La ninguneada de la Academia
Mientras Allen concluía el montaje de Zelig, y afrontaba los desafíos de integrar los materiales producidos en épocas tan diferentes, completó otra de sus películas en blanco y negro para la Orion: Broadway Danny Rose, sobre sus años de comediante de stand up, estrenada finalmente en 1984. Los contratiempos que ocasionó el trabajo con el archivo llevaron a Allen y su equipo a solicitar la asistencia de técnicos especializados del laboratorio DuArt (emblema del revelado en los años 30), que por entonces estaban retirados de la profesión. Y para ajustar la apariencia añeja del material filmado, Gordon Willis llegó a sumergir los negativos en la ducha y a pisotearlos en el suelo para conseguir el deterioro necesario. Por ese monumental trabajo, el director de fotografía recibió su primera nominación a un premio de la Academia, que repetiría luego en los 90 por El padrino III, sin nunca conseguirlo (sí lo recibió por su trayectoria).
“¿Qué cabe decir de un sistema en el que un cineasta de la talla de Gordon Willis recibe a lo largo de su brillante carrera, reconocida en el mundo entero, una única nominación de segunda categoría por Zelig?”, se preguntaba Allen en ese momento, según cita su biógrafo Eric Lax. “Desde luego Zelig constituyó una hazaña técnica que le debe mucho a él, a los laboratorios y al montaje. Pero él ha realizado una fotografía soberbia en otras películas como El padrino o Manhattan y no recibió ninguna nominación. ¿Cómo se puede tener algún sentimiento positivo por la Academia, cómo se le puede conceder alguna credibilidad a todo ese montaje?
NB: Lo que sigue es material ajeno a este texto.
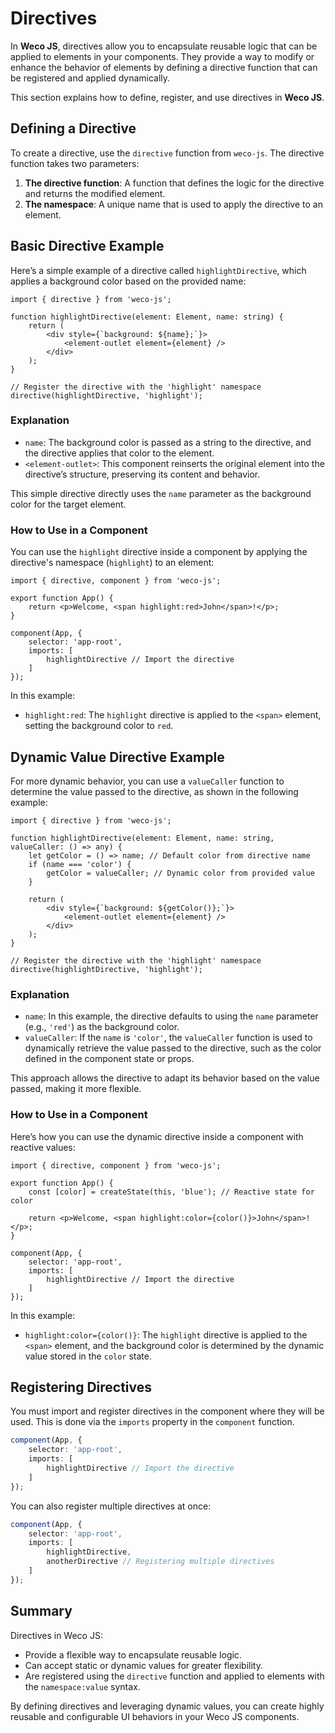# Directives

In **Weco JS**, directives allow you to encapsulate reusable logic that can be applied to elements in your components. They provide a way to modify or enhance the behavior of elements by defining a directive function that can be registered and applied dynamically.

This section explains how to define, register, and use directives in **Weco JS**.

## Defining a Directive

To create a directive, use the `directive` function from `weco-js`. The directive function takes two parameters:

1. **The directive function**: A function that defines the logic for the directive and returns the modified element.
2. **The namespace**: A unique name that is used to apply the directive to an element.

## Basic Directive Example

Here’s a simple example of a directive called `highlightDirective`, which applies a background color based on the provided name:

```tsx
import { directive } from 'weco-js';

function highlightDirective(element: Element, name: string) {
    return (
        <div style={`background: ${name};`}>
            <element-outlet element={element} />
        </div>
    );
}

// Register the directive with the 'highlight' namespace
directive(highlightDirective, 'highlight');
```

### Explanation

* `name`: The background color is passed as a string to the directive, and the directive applies that color to the element.
* `<element-outlet>`: This component reinserts the original element into the directive’s structure, preserving its content and behavior.

This simple directive directly uses the `name` parameter as the background color for the target element.

### How to Use in a Component

You can use the `highlight` directive inside a component by applying the directive's namespace (`highlight`) to an element:

```tsx
import { directive, component } from 'weco-js';

export function App() {
    return <p>Welcome, <span highlight:red>John</span>!</p>;
}

component(App, {
    selector: 'app-root',
    imports: [
        highlightDirective // Import the directive
    ]
});
```

In this example:
* `highlight:red`: The `highlight` directive is applied to the `<span>` element, setting the background color to `red`.

## Dynamic Value Directive Example

For more dynamic behavior, you can use a `valueCaller` function to determine the value passed to the directive, as shown in the following example:

```tsx
import { directive } from 'weco-js';

function highlightDirective(element: Element, name: string, valueCaller: () => any) {
    let getColor = () => name; // Default color from directive name
    if (name === 'color') { 
        getColor = valueCaller; // Dynamic color from provided value
    }

    return (
        <div style={`background: ${getColor()};`}>
            <element-outlet element={element} />
        </div>
    );
}

// Register the directive with the 'highlight' namespace
directive(highlightDirective, 'highlight');
```

### Explanation
* `name`: In this example, the directive defaults to using the `name` parameter (e.g., `'red'`) as the background color.
* `valueCaller`: If the `name` is `'color'`, the `valueCaller` function is used to dynamically retrieve the value passed to the directive, such as the color defined in the component state or props.

This approach allows the directive to adapt its behavior based on the value passed, making it more flexible.

### How to Use in a Component

Here’s how you can use the dynamic directive inside a component with reactive values:

```tsx
import { directive, component } from 'weco-js';

export function App() {
    const [color] = createState(this, 'blue'); // Reactive state for color

    return <p>Welcome, <span highlight:color={color()}>John</span>!</p>;
}

component(App, {
    selector: 'app-root',
    imports: [
        highlightDirective // Import the directive
    ]
});
```

In this example:
* `highlight:color={color()}`: The `highlight` directive is applied to the `<span>` element, and the background color is determined by the dynamic value stored in the `color` state.

## Registering Directives

You must import and register directives in the component where they will be used. This is done via the `imports` property in the `component` function.

```ts
component(App, {
    selector: 'app-root',
    imports: [
        highlightDirective // Import the directive
    ]
});
```

You can also register multiple directives at once:

```ts
component(App, {
    selector: 'app-root',
    imports: [
        highlightDirective,
        anotherDirective // Registering multiple directives
    ]
});
```

## Summary

Directives in Weco JS:
* Provide a flexible way to encapsulate reusable logic.
* Can accept static or dynamic values for greater flexibility.
* Are registered using the `directive` function and applied to elements with the `namespace:value` syntax.

By defining directives and leveraging dynamic values, you can create highly reusable and configurable UI behaviors in your Weco JS components.
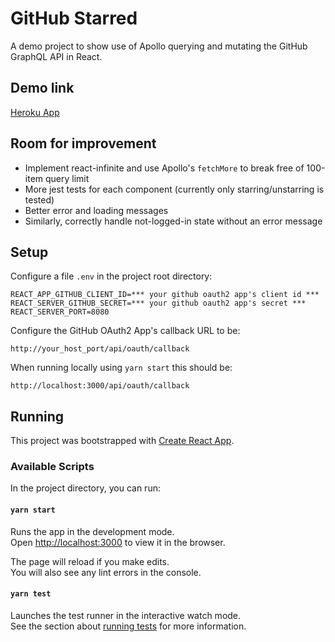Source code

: # GitHub Starred

A demo project to show use of Apollo querying and mutating the GitHub GraphQL API in React.

## Demo link

[Heroku App](https://github-starred.herokuapp.com)

## Room for improvement

- Implement react-infinite and use Apollo's `fetchMore` to break free of 100-item query limit
- More jest tests for each component (currently only starring/unstarring is tested)
- Better error and loading messages
- Similarly, correctly handle not-logged-in state without an error message

## Setup

Configure a file `.env` in the project root directory:

```
REACT_APP_GITHUB_CLIENT_ID=*** your github oauth2 app's client id ***
REACT_SERVER_GITHUB_SECRET=*** your github oauth2 app's secret ***
REACT_SERVER_PORT=8080
```

Configure the GitHub OAuth2 App's callback URL to be:

```
http://your_host_port/api/oauth/callback
```

When running locally using `yarn start` this should be:

```
http://localhost:3000/api/oauth/callback
```

## Running

This project was bootstrapped with [Create React App](https://github.com/facebook/create-react-app).

### Available Scripts

In the project directory, you can run:

#### `yarn start`

Runs the app in the development mode.<br>
Open [http://localhost:3000](http://localhost:3000) to view it in the browser.

The page will reload if you make edits.<br>
You will also see any lint errors in the console.

#### `yarn test`

Launches the test runner in the interactive watch mode.<br>
See the section about [running tests](https://facebook.github.io/create-react-app/docs/running-tests) for more information.

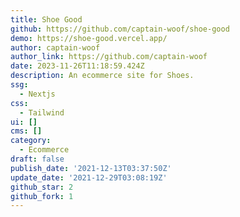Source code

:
 ```yaml
---
title: Shoe Good
github: https://github.com/captain-woof/shoe-good
demo: https://shoe-good.vercel.app/
author: captain-woof
author_link: https://github.com/captain-woof
date: 2023-11-26T11:18:59.424Z
description: An ecommerce site for Shoes.
ssg:
  - Nextjs
css:
  - Tailwind
ui: []
cms: []
category:
  - Ecommerce
draft: false
publish_date: '2021-12-13T03:37:50Z'
update_date: '2021-12-29T03:08:19Z'
github_star: 2
github_fork: 1
---
```

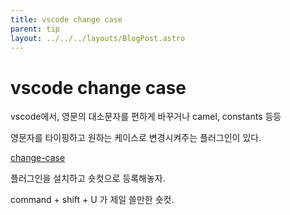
 ```yaml
---
title: vscode change case
parent: tip
layout: ../../../layouts/BlogPost.astro
---
```


# vscode change case

vscode에서, 영문의 대소문자를 편하게 바꾸거나 camel, constants 등등

영문자를 타이핑하고 원하는 케이스로 변경시켜주는 플러그인이 있다.

[change-case](https://marketplace.visualstudio.com/items?itemName=wmaurer.change-case)

플러그인을 설치하고 숏컷으로 등록해놓자.

command + shift + U 가 제일 쓸만한 숏컷.
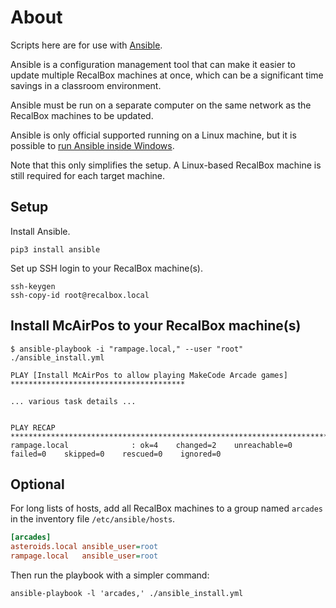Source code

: # About

Scripts here are for use with [Ansible][6]. 

Ansible is a configuration management tool that can make it easier to update multiple RecalBox machines at once, which can be a significant time savings in a classroom environment.

Ansible must be run on a separate computer on the same network as the RecalBox machines to be updated.

Ansible is only official supported running on a Linux machine, but it is possible to [run Ansible inside Windows][7].

Note that this only simplifies the setup. A Linux-based RecalBox machine is still required for each target machine.

[6]: https://www.ansible.com/resources/get-started
[7]: https://docs.ansible.com/ansible/latest/user_guide/windows_faq.html#can-ansible-run-on-windows

## Setup

Install Ansible.

```shell
pip3 install ansible
```

Set up SSH login to your RecalBox machine(s).

```shell
ssh-keygen
ssh-copy-id root@recalbox.local
```

## Install McAirPos to your RecalBox machine(s)

```shell
$ ansible-playbook -i "rampage.local," --user "root" ./ansible_install.yml

PLAY [Install McAirPos to allow playing MakeCode Arcade games] ***************************************

... various task details ...


PLAY RECAP *******************************************************************************************
rampage.local              : ok=4    changed=2    unreachable=0    failed=0    skipped=0    rescued=0    ignored=0
```

## Optional

For long lists of hosts, add all RecalBox machines to a group named `arcades` in the inventory file `/etc/ansible/hosts`.

```ini
[arcades]
asteroids.local	ansible_user=root
rampage.local	ansible_user=root
```

Then run the playbook with a simpler command:
```shell
ansible-playbook -l 'arcades,' ./ansible_install.yml
```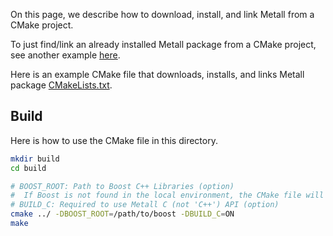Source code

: 
On this page, we describe how to download, install, and link Metall from a CMake project.

To just find/link an already installed Metall package from a CMake project, see another example [here](../find_package).

Here is an example CMake file that downloads, installs, and links Metall package [CMakeLists.txt](CMakeLists.txt).

## Build

Here is how to use the CMake file in this directory.

```bash
mkdir build
cd build

# BOOST_ROOT: Path to Boost C++ Libraries (option)
#  If Boost is not found in the local environment, the CMake file will download it automatically.
# BUILD_C: Required to use Metall C (not 'C++') API (option)
cmake ../ -DBOOST_ROOT=/path/to/boost -DBUILD_C=ON
make
```
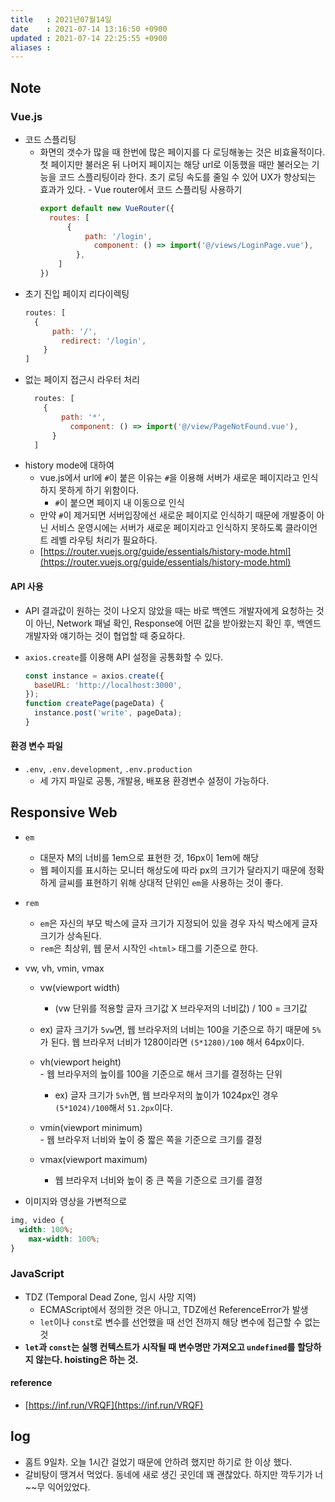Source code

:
 ```yaml
---
title   : 2021년07월14일 
date    : 2021-07-14 13:16:50 +0900
updated : 2021-07-14 22:25:55 +0900
aliases : 
---
```

## Note
### Vue.js  
- 코드 스플리팅  
	- 화면의 갯수가 많을 때 한번에 많은 페이지를 다 로딩해놓는 것은 비효율적이다. 첫 페이지만 불러온 뒤 나머지 페이지는 해당 url로 이동했을 때만 불러오는 기능을 코드 스플리팅이라 한다. 초기 로딩 속도를 줄일 수 있어 UX가 향상되는 효과가 있다.  - Vue router에서 코드 스플리팅 사용하기  
		```javascript
		export default new VueRouter({
		  routes: [
			  {
				  path: '/login',
					component: () => import('@/views/LoginPage.vue'),
				},
			]
		})
		```
- 초기 진입 페이지 리다이렉팅  
	```javascript
	routes: [
	  {
		  path: '/',
			redirect: '/login',
		}
	]
	```
- 없는 페이지 접근시 라우터 처리  
  ```javascript
	routes: [
	  {
		  path: '*',
			component: () => import('@/view/PageNotFound.vue'),
		}
	]
	```
- history mode에 대하여  
	- vue.js에서 url에 `#`이 붙은 이유는 `#`을 이용해 서버가 새로운 페이지라고 인식하지 못하게 하기 위함이다.  
		- `#`이 붙으면 페이지 내 이동으로 인식  
  - 만약 `#`이 제거되면 서버입장에선 새로운 페이지로 인식하기 때문에 개발중이 아닌 서비스 운영시에는 서버가 새로운 페이지라고 인식하지 못하도록 클라이언트 레벨 라우팅 처리가 필요하다.  
  - [https://router.vuejs.org/guide/essentials/history-mode.html](https://router.vuejs.org/guide/essentials/history-mode.html)  

#### API 사용  
- API 결과값이 원하는 것이 나오지 않았을 때는 바로 백엔드 개발자에게 요청하는 것이 아닌, Network 패널 확인, Response에 어떤 값을 받아왔는지 확인 후, 백엔드 개발자와 얘기하는 것이 협업할 때 중요하다.  
	
- `axios.create`를 이용해 API 설정을 공통화할 수 있다.  
	```javascript
	const instance = axios.create({
	  baseURL: 'http://localhost:3000',
	});
	function createPage(pageData) {
	  instance.post('write', pageData);
	}
	```
#### 환경 변수 파일
- `.env`, `.env.development`, `.env.production`
  - 세 가지 파일로 공통, 개발용, 배포용 환경변수 설정이 가능하다.  
		
## Responsive Web  
- `em`  
	- 대문자 M의 너비를 1em으로 표현한 것, 16px이 1em에 해당  
  - 웹 페이지를 표시하는 모니터 해상도에 따라 px의 크기가 달라지기 때문에 정확하게 글씨를 표현하기 위해 상대적 단위인 `em`을 사용하는 것이 좋다.  
- `rem`  
	- `em`은 자신의 부모 박스에 글자 크기가 지정되어 있을 경우 자식 박스에게 글자 크기가 상속된다.  
	- `rem`은 최상위, 웹 문서 시작인 `<html>` 태그를 기준으로 한다.  

- vw, vh, vmin, vmax 
	- vw(viewport width)  
		- (vw 단위를 적용할 글자 크기값 X 브라우저의 너비값) / 100 = 크기값  
    - ex) 글자 크기가 `5vw`면, 웹 브라우저의 너비는 100을 기준으로 하기 때문에 `5%`가 된다. 웹 브라우저 너비가 1280이라면 `(5*1280)/100` 해서 64px이다.  
  - vh(viewport height)  
		- 웹 브라우저의 높이를 100을 기준으로 해서 크기를 결정하는 단위  
    - ex) 글자 크기가 `5vh`면, 웹 브라우저의 높이가 1024px인 경우 `(5*1024)/100`해서 `51.2px`이다.  
			
  - vmin(viewport minimum)  
		- 웹 브라우저 너비와 높이 중 짧은 쪽을 기준으로 크기를 결정  
  - vmax(viewport maximum)  
    - 웹 브라우저 너비와 높이 중 큰 쪽을 기준으로 크기를 결정  
			
- 이미지와 영상을 가변적으로  
```css
img, video {
  width: 100%;
	max-width: 100%;
}
```

### JavaScript  
- TDZ (Temporal Dead Zone, 임시 사망 지역)  
	- ECMAScript에서 정의한 것은 아니고, TDZ에선 ReferenceError가 발생  
  - `let`이나 `const`로 변수를 선언했을 때 선언 전까지 해당 변수에 접근할 수 없는 것
- **`let`과 `const`는 실행 컨텍스트가 시작될 때 변수명만 가져오고 `undefined`를 할당하지 않는다. hoisting은 하는 것.**

#### reference 
- [https://inf.run/VRQF](https://inf.run/VRQF)  
	

## log
- 홈트 9일차. 오늘 1시간 걸었기 때문에 안하려 했지만 하기로 한 이상 했다.  
- 갈비탕이 땡겨서 먹었다. 동네에 새로 생긴 곳인데 꽤 괜찮았다. 하지만 깍두기가 너~~무 익어있었다.

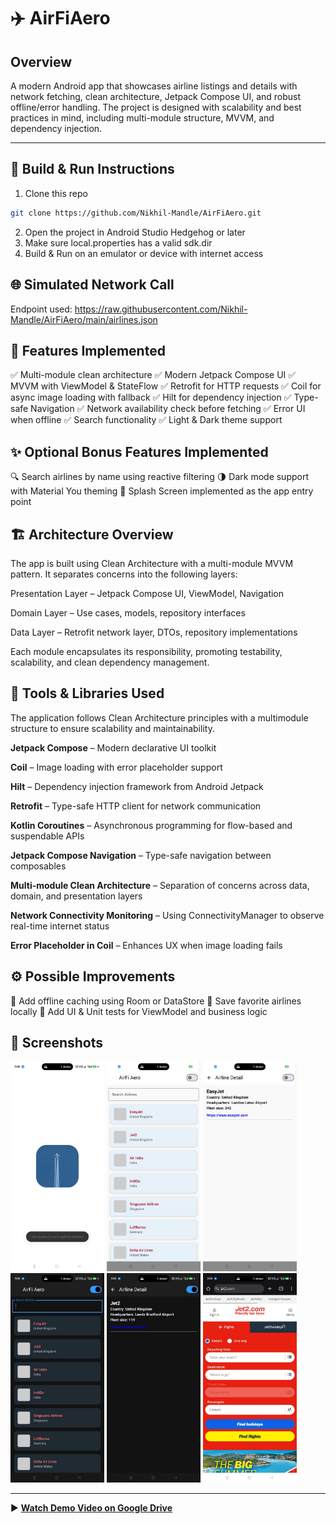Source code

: # ✈️ AirFiAero

## Overview
A modern Android app that showcases airline listings and details with network fetching, clean architecture, Jetpack Compose UI, and robust offline/error handling. The project is designed with scalability and best practices in mind, including multi-module structure, MVVM, and dependency injection.

---

## 🚀 Build & Run Instructions

1. Clone this repo
```bash
git clone https://github.com/Nikhil-Mandle/AirFiAero.git
```
2. Open the project in Android Studio Hedgehog or later
3. Make sure local.properties has a valid sdk.dir
4. Build & Run on an emulator or device with internet access

## 🌐 Simulated Network Call
Endpoint used: https://raw.githubusercontent.com/Nikhil-Mandle/AirFiAero/main/airlines.json

## 🧪 Features Implemented
✅ Multi-module clean architecture
✅ Modern Jetpack Compose UI
✅ MVVM with ViewModel & StateFlow
✅ Retrofit for HTTP requests
✅ Coil for async image loading with fallback
✅ Hilt for dependency injection
✅ Type-safe Navigation
✅ Network availability check before fetching
✅ Error UI when offline
✅ Search functionality
✅ Light & Dark theme support

## ✨ Optional Bonus Features Implemented
🔍 Search airlines by name using reactive filtering
🌗 Dark mode support with Material You theming
🏁 Splash Screen implemented as the app entry point

## 🏗️ Architecture Overview

The app is built using Clean Architecture with a multi-module MVVM pattern. It separates concerns into the following layers:

Presentation Layer – Jetpack Compose UI, ViewModel, Navigation

Domain Layer – Use cases, models, repository interfaces

Data Layer – Retrofit network layer, DTOs, repository implementations

Each module encapsulates its responsibility, promoting testability, scalability, and clean dependency management.


## 🧰 Tools & Libraries Used
The application follows Clean Architecture principles with a multimodule structure to ensure scalability and maintainability.

**Jetpack Compose** – Modern declarative UI toolkit

**Coil** – Image loading with error placeholder support

**Hilt** – Dependency injection framework from Android Jetpack

**Retrofit** – Type-safe HTTP client for network communication

**Kotlin Coroutines** – Asynchronous programming for flow-based and suspendable APIs

**Jetpack Compose Navigation** – Type-safe navigation between composables

**Multi-module Clean Architecture** – Separation of concerns across data, domain, and presentation layers

**Network Connectivity Monitoring** – Using ConnectivityManager to observe real-time internet status

**Error Placeholder in Coil** – Enhances UX when image loading fails

## ⚙️ Possible Improvements
📁 Add offline caching using Room or DataStore
💾 Save favorite airlines locally
🧪 Add UI & Unit tests for ViewModel and business logic

## 📸 Screenshots

<img src="screenshots/splash_screen_screenshot.jpeg" alt="Splash Screen" width="150"/>
<img src="screenshots/airline_list_screen_screenshot.jpeg" alt="Airline List - Light" width="150"/>
<img src="screenshots/airline_details_screen_screenshot.jpeg" alt="Airline Details - Light" width="150"/>
<img src="screenshots/airline_list_screen_dark_screenshot.jpeg" alt="Airline List - Dark" width="150"/>
<img src="screenshots/airline_details_screen_dark_screenshot.jpeg" alt="Airline Details - Dark" width="150"/>
<img src="screenshots/airline_url_screen_screenshot.jpeg" alt="Website Click View" width="150"/>

---

▶️ [**Watch Demo Video on Google Drive**](https://drive.google.com/file/d/1ju8wpX5YCZx6mbo-i6uGtZELI9oZWB9a/view?usp=sharing)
Para mí es muy difícil aceptar mucho de lo que alaban y mucho de lo que ignoran”. Por entonces la relación de Allen con la industria de Hollywood y el establishment crítico de los Estados Unidos no era muy auspiciosa, siendo ya celebrado en Europa y siempre cuestionado en su propio país. Zelig recibió solo dos nominaciones a los Oscar, como mejor dirección de fotografía y como mejor vestuario, aunque no ganó ninguna de ellas.
La película se estrenó el 15 de julio de 1983 en la ciudad de Nueva York. Allen siempre la consideró, junto con La rosa púrpura del Cairo (1985), una de sus mejores películas. Entonces la maravilla técnica acaparó la atención, pero Zelig es una película que aboga por la tolerancia y la aceptación de la diferencia, al mismo tiempo que explora como ninguna otra la identidad judía del director. La condición mágica de Leonard Zelig, la dificultad de hallar mediante la ciencia el secreto de su perpetua transformación, revela que su mutación se origina en el territorio de las emociones. Por ello el amor de Eudora Fletcher lo rescata de la Alemania Nazi, de la errancia propia de los indeseados, pero también de su existencia tan solo como imagen. Zelig ha sido en su momento, y hoy lo sigue siendo, una mirada lúcida y divertida sobre la tentación de pertenecer para sentirse aceptado, para esquivar lo que distingue a los perseguidos y los inadaptados.